Given heights in ascending order:
[tex]\[ 127, 128, 129, 130, 131, 133, 134, 134, 135, 136, 137, 138, 139, 140, 141, 142, 142, 143, 144, 145 \][/tex]
The 10th and 11th values are 136 and 137. Therefore, the median is:
[tex]\[ \text{Median} = \frac{136 + 137}{2} = \frac{273}{2} = 136.5 \][/tex]
### 1.2 Determine:
#### 1.2.1 Mean Height
The mean height is calculated by adding all the heights together and then dividing by the number of observations:
[tex]\[ \text{Mean} = \frac{\sum \text{heights}}{\text{number of heights}} \][/tex]
Summing the heights:
[tex]\[ 127 + 128 + 129 + 130 + 131 + 133 + 134 + 134 + 135 + 136 + 137 + 138 + 139 + 140 + 141 + 142 + 142 + 143 + 144 + 145 = 2744 \][/tex]
Number of heights = 20
Thus,
[tex]\[ \text{Mean} = \frac{2744}{20} = 137.2 \][/tex]
#### 1.2.2 The Range
The range is the difference between the maximum and minimum values in the dataset.
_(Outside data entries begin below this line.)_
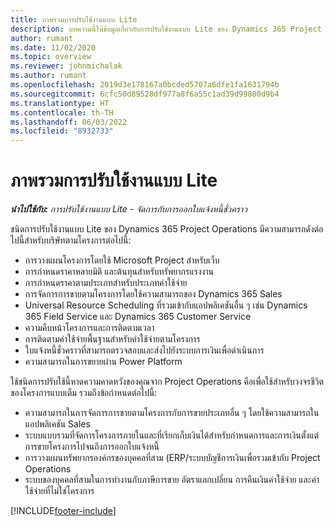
 ```yaml
---
title: ภาพรวมการปรับใช้งานแบบ Lite
description: บทความนี้ให้ข้อมูลเกี่ยวกับการปรับใช้งานแบบ Lite ของ Dynamics 365 Project Operations
author: rumant
ms.date: 11/02/2020
ms.topic: overview
ms.reviewer: johnmichalak
ms.author: rumant
ms.openlocfilehash: 2019d3e178167a0bcded5707a6dfe1fa1631794b
ms.sourcegitcommit: 6cfc50d89528df977a8f6a55c1ad39d99800d9b4
ms.translationtype: HT
ms.contentlocale: th-TH
ms.lasthandoff: 06/03/2022
ms.locfileid: "8932733"
---
```

# <a name="lite-deployment-overview"></a>ภาพรวมการปรับใช้งานแบบ Lite

_**นำไปใช้กับ:** การปรับใช้งานแบบ Lite - จัดการกับการออกใบแจ้งหนี้ชั่วคราว_

ชนิดการปรับใช้งานแบบ Lite ของ Dynamics 365 Project Operations มีความสามารถดังต่อไปนี้สำหรับบริษัทตามโครงการต่อไปนี้:

- การวางแผนโครงการโดยใช้ Microsoft Project สำหรับเว็บ
- การกำหนดราคาหลายมิติ และต้นทุนสำหรับทรัพยากรแรงงาน
- การกำหนดราคาตามประเภทสำหรับประเภทค่าใช้จ่าย
- การจัดการการขายตามโครงการโดยใช้ความสามารถของ Dynamics 365 Sales
- Universal Resource Scheduling ที่รวมเข้ากับแอปพลิเคชันอื่น ๆ เช่น Dynamics 365 Field Service และ Dynamics 365 Customer Service
- ความคืบหน้าโครงการและการติดตามเวลา
- การติดตามค่าใช้จ่ายพื้นฐานสำหรับค่าใช้จ่ายตามโครงการ
- ใบแจ้งหนี้ชั่วคราวที่สามารถตรวจสอบและส่งไปยังระบบการเงินเพื่อดำเนินการ
- ความสามารถในการขยายผ่าน Power Platform

ใช้ชนิดการปรับใช้นี้หาดความคาดหวังของคุณจาก Project Operations คือเพื่อใช้สำหรับวงจรชีวิตของโครงการแบบเต็ม รวมถึงข้อกำหนดต่อไปนี้:

- ความสามารถในการจัดการการขายตามโครงการกับการขายประเภทอื่น ๆ โดยใช้ความสามารถในแอปพลิเคชัน Sales
- ระบบแบบรวมที่จัดการโครงการภายในและที่เรียกเก็บเงินได้สำหรับกำหนดการและการเงินตั้งแต่การขายโครงการไปจนถึงการออกใบแจ้งหนี้
- การวางแผนทรัพยากรองค์กรของบุคคลที่สาม (ERP/ระบบบัญชีการเงินเพื่อรวมเข้ากับ Project Operations
- ระบบของบุคคลที่สามในการทำงานกับภาษีการขาย อัตราแลกเปลี่ยน การคืนเงินค่าใช้จ่าย และค่าใช้จ่ายที่ไม่ใช่โครงการ


[!INCLUDE[footer-include](../includes/footer-banner.md)]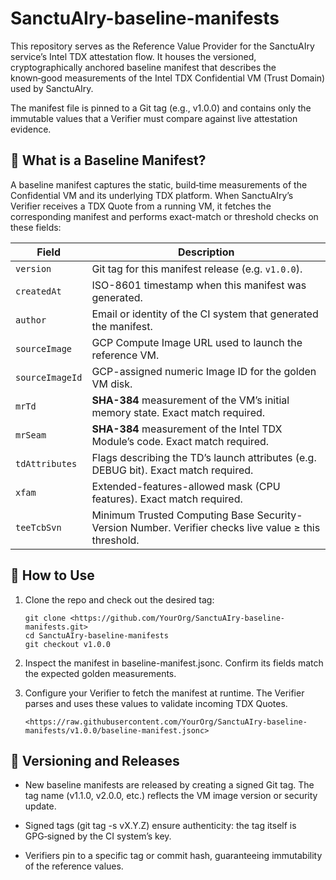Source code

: # SanctuAIry-baseline-manifests

This repository serves as the Reference Value Provider for the SanctuAIry service’s Intel TDX attestation flow. It houses the versioned, cryptographically anchored baseline manifest that describes the known‑good measurements of the Intel TDX Confidential VM (Trust Domain) used by SanctuAIry.

The manifest file is pinned to a Git tag (e.g., v1.0.0) and contains only the immutable values that a Verifier must compare against live attestation evidence.

## 🔑 What is a Baseline Manifest?

A baseline manifest captures the static, build‑time measurements of the Confidential VM and its underlying TDX platform. When SanctuAIry’s Verifier receives a TDX Quote from a running VM, it fetches the corresponding manifest and performs exact-match or threshold checks on these fields:

| Field           | Description                                                                                          |
| --------------- | ---------------------------------------------------------------------------------------------------- |
| `version`       | Git tag for this manifest release (e.g. `v1.0.0`).                                                   |
| `createdAt`     | ISO-8601 timestamp when this manifest was generated.                                                 |
| `author`        | Email or identity of the CI system that generated the manifest.                                      |
| `sourceImage`   | GCP Compute Image URL used to launch the reference VM.                                               |
| `sourceImageId` | GCP-assigned numeric Image ID for the golden VM disk.                                                |
| `mrTd`          | **SHA-384** measurement of the VM’s initial memory state. Exact match required.                      |
| `mrSeam`        | **SHA-384** measurement of the Intel TDX Module’s code. Exact match required.                        |
| `tdAttributes`  | Flags describing the TD’s launch attributes (e.g. DEBUG bit). Exact match required.                  |
| `xfam`          | Extended-features-allowed mask (CPU features). Exact match required.                                 |
| `teeTcbSvn`     | Minimum Trusted Computing Base Security-Version Number. Verifier checks live value ≥ this threshold. |

## 🚀 How to Use

1. Clone the repo and check out the desired tag:

    ```
    git clone <https://github.com/YourOrg/SanctuAIry-baseline-manifests.git>
    cd SanctuAIry-baseline-manifests
    git checkout v1.0.0
    ```

2. Inspect the manifest in baseline-manifest.jsonc. Confirm its fields match the expected golden measurements.

3. Configure your Verifier to fetch the manifest at runtime. The Verifier parses and uses these values to validate incoming TDX Quotes.

    ```
    <https://raw.githubusercontent.com/YourOrg/SanctuAIry-baseline-manifests/v1.0.0/baseline-manifest.jsonc>
    ```

## 🔄 Versioning and Releases

-   New baseline manifests are released by creating a signed Git tag. The tag name (v1.1.0, v2.0.0, etc.) reflects the VM image version or security update.

-   Signed tags (git tag -s vX.Y.Z) ensure authenticity: the tag itself is GPG‑signed by the CI system’s key.

-   Verifiers pin to a specific tag or commit hash, guaranteeing immutability of the reference values.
[tex]\[ \text{Range} = \text{Max height} - \text{Min height} \][/tex]
Max height = 145
Min height = 127
So,
[tex]\[ \text{Range} = 145 - 127 = 18 \][/tex]
#### 1.2.3 Interquartile Range (IQR)
The interquartile range is the difference between the third quartile (Q3) and the first quartile (Q1).
First, we find Q1 (25th percentile) and Q3 (75th percentile).
For 20 data points:
[tex]\[ Q1 \text{ position} = 0.25 \times (20 + 1) = 0.25 \times 21 = 5.25 \text{th value} \][/tex]
This means Q1 is slightly more than the 5th value (131), so estimate:
[tex]\[ Q1 \approx 131 + 0.25 \times (133 - 131) = 131 + 0.5 = 131.5 \][/tex]
For Q3:
[tex]\[ Q3 \text{ position} = 0.75 \times (20 + 1) = 0.75 \times 21 = 15.75 \text{th value} \][/tex]
This means Q3 is slightly less than the 16th value (142), so estimate:
[tex]\[ Q3 \approx 142 \][/tex]
Therefore,
[tex]\[ \text{IQR} = Q3 - Q1 = 142 - 131.5 = 10.5 \][/tex]
### 1.3 Draw a Box and Whisker Diagram
To draw a box and whisker diagram, we need the following five-number summary:
1. Minimum value (127)
2. Q1 (131.5)
3. Median (136.5)
4. Q3 (142)
5. Maximum value (145)
Steps to plot the box plot:
1. Draw a number line that covers the range of the data.
2. Draw a box from Q1 to Q3.
3. Inside the box, draw a line at the median.
4. Draw lines (whiskers) from the minimum value to Q1 and from Q3 to the maximum value.
Here's a simple textual representation:
```
Min Q1 Median Q3 Max
| | | | |
127 130 ---- 131.5 ---- 136.5 ---- 142 ---- 145
```
Of course, the actual box plot should be visually plotted on graph paper or using plotting software for accurate representation.